◆ **Your goal**: Read through the listing and copy every line that contains the word "selectedItems".
### The data
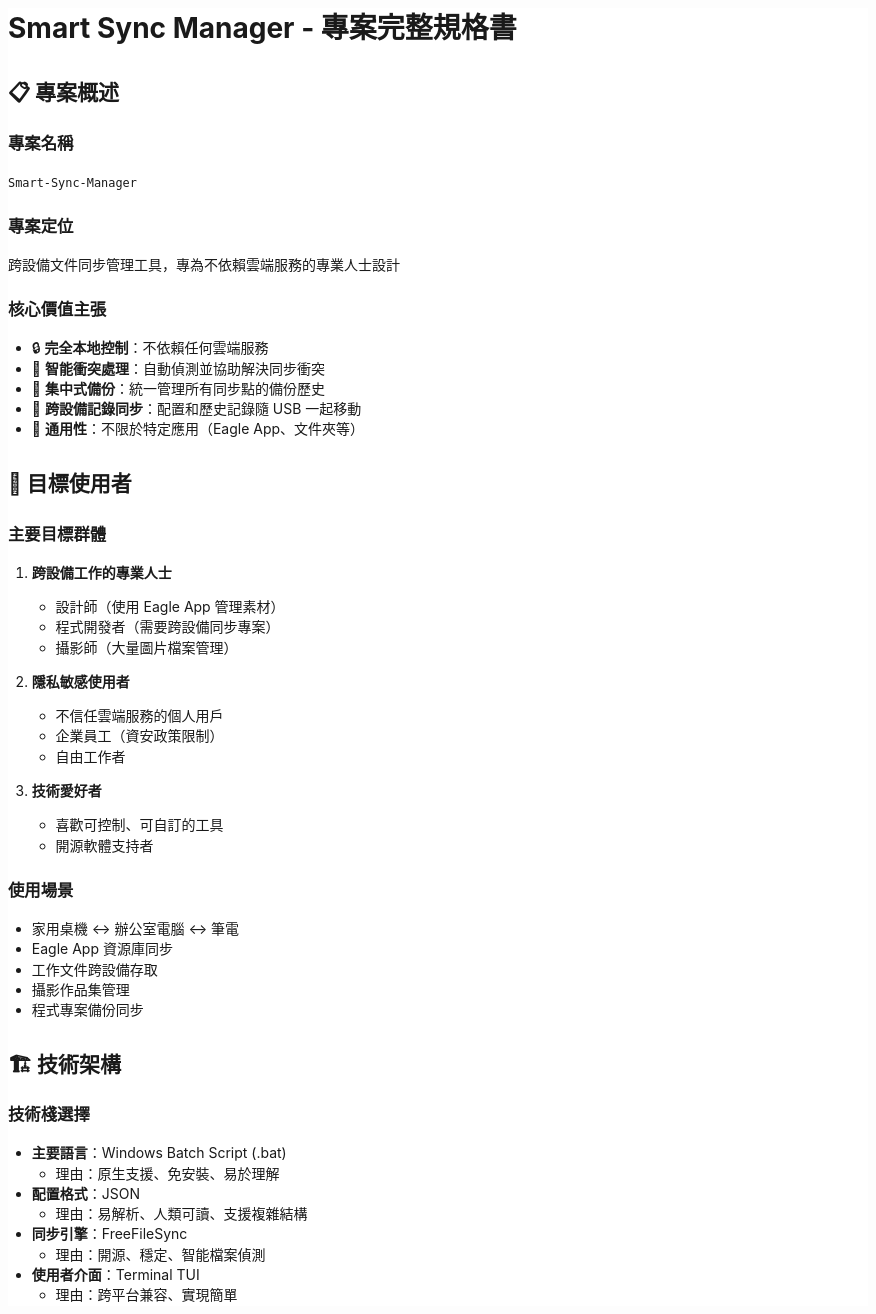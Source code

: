 # Smart Sync Manager - 專案完整規格書

## 📋 專案概述

### 專案名稱
`Smart-Sync-Manager`

### 專案定位
跨設備文件同步管理工具，專為不依賴雲端服務的專業人士設計

### 核心價值主張
- 🔒 **完全本地控制**：不依賴任何雲端服務
- 🧠 **智能衝突處理**：自動偵測並協助解決同步衝突
- 💾 **集中式備份**：統一管理所有同步點的備份歷史
- 🔄 **跨設備記錄同步**：配置和歷史記錄隨 USB 一起移動
- 📁 **通用性**：不限於特定應用（Eagle App、文件夾等）

## 🎯 目標使用者

### 主要目標群體
1. **跨設備工作的專業人士**
   - 設計師（使用 Eagle App 管理素材）
   - 程式開發者（需要跨設備同步專案）
   - 攝影師（大量圖片檔案管理）

2. **隱私敏感使用者**
   - 不信任雲端服務的個人用戶
   - 企業員工（資安政策限制）
   - 自由工作者

3. **技術愛好者**
   - 喜歡可控制、可自訂的工具
   - 開源軟體支持者

### 使用場景
- 家用桌機 ↔ 辦公室電腦 ↔ 筆電
- Eagle App 資源庫同步
- 工作文件跨設備存取
- 攝影作品集管理
- 程式專案備份同步

## 🏗️ 技術架構

### 技術棧選擇
- **主要語言**：Windows Batch Script (.bat)
  - 理由：原生支援、免安裝、易於理解
- **配置格式**：JSON
  - 理由：易解析、人類可讀、支援複雜結構
- **同步引擎**：FreeFileSync
  - 理由：開源、穩定、智能檔案偵測
- **使用者介面**：Terminal TUI
  - 理由：跨平台兼容、實現簡單

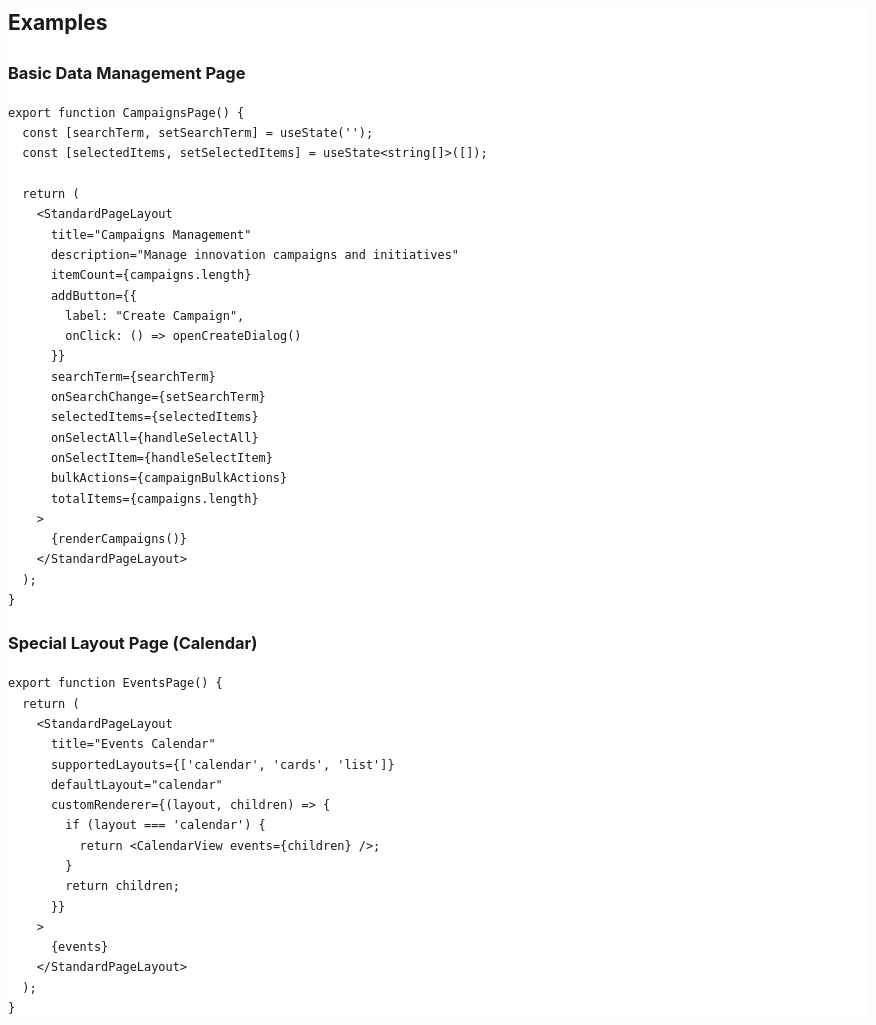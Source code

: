 ## Examples

### Basic Data Management Page
```tsx
export function CampaignsPage() {
  const [searchTerm, setSearchTerm] = useState('');
  const [selectedItems, setSelectedItems] = useState<string[]>([]);
  
  return (
    <StandardPageLayout
      title="Campaigns Management"
      description="Manage innovation campaigns and initiatives"
      itemCount={campaigns.length}
      addButton={{
        label: "Create Campaign",
        onClick: () => openCreateDialog()
      }}
      searchTerm={searchTerm}
      onSearchChange={setSearchTerm}
      selectedItems={selectedItems}
      onSelectAll={handleSelectAll}
      onSelectItem={handleSelectItem}
      bulkActions={campaignBulkActions}
      totalItems={campaigns.length}
    >
      {renderCampaigns()}
    </StandardPageLayout>
  );
}
```

### Special Layout Page (Calendar)
```tsx
export function EventsPage() {
  return (
    <StandardPageLayout
      title="Events Calendar"
      supportedLayouts={['calendar', 'cards', 'list']}
      defaultLayout="calendar"
      customRenderer={(layout, children) => {
        if (layout === 'calendar') {
          return <CalendarView events={children} />;
        }
        return children;
      }}
    >
      {events}
    </StandardPageLayout>
  );
}
```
######
◆ **Answer box**:
  const [selectedItems, setSelectedItems] = useState<string[]>([]);
      selectedItems={selectedItems}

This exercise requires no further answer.